◆ INSTRUCTIONS TO FOLLOW ◆
Below is a listing. Gather each line of it that contains "architecture".

◆ DATA TO USE ◆
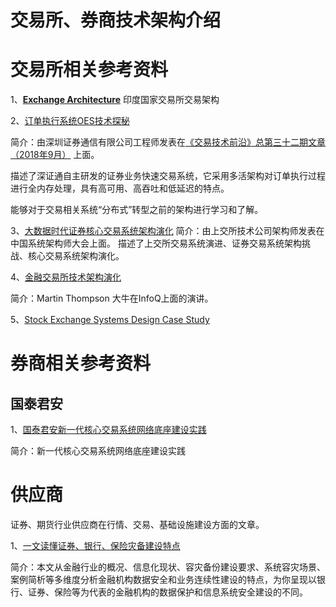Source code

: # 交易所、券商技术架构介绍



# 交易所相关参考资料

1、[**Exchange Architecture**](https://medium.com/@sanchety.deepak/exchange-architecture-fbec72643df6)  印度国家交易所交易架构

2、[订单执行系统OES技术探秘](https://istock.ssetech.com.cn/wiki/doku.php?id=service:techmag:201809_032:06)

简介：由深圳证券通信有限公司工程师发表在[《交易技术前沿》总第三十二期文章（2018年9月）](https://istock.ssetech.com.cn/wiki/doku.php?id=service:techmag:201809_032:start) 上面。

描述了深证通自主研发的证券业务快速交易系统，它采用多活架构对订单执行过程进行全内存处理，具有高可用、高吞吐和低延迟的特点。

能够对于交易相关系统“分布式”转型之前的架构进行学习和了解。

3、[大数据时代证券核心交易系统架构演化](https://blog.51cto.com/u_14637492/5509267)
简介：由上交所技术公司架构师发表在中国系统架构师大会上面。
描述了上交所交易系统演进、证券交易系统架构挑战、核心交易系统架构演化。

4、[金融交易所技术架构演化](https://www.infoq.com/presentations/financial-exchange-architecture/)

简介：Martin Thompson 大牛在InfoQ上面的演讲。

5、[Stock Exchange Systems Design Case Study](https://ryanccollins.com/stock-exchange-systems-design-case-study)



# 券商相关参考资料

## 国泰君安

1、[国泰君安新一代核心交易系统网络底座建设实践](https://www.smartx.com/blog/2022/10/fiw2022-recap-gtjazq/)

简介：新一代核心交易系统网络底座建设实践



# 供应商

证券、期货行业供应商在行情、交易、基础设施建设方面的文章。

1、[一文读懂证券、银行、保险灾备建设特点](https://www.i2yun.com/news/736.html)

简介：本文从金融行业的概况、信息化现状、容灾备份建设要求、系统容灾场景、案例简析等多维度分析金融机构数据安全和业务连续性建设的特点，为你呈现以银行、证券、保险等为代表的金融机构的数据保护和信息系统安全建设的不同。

---

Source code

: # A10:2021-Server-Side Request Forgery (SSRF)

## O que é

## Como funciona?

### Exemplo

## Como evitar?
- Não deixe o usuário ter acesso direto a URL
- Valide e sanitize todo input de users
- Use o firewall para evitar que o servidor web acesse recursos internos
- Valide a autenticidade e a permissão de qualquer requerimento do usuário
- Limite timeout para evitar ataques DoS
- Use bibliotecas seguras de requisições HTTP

◆ TASK OUTPUT ◆
1、[**Exchange Architecture**](https://medium.com/@sanchety.deepak/exchange-architecture-fbec72643df6)  印度国家交易所交易架构
4、[金融交易所技术架构演化](https://www.infoq.com/presentations/financial-exchange-architecture/)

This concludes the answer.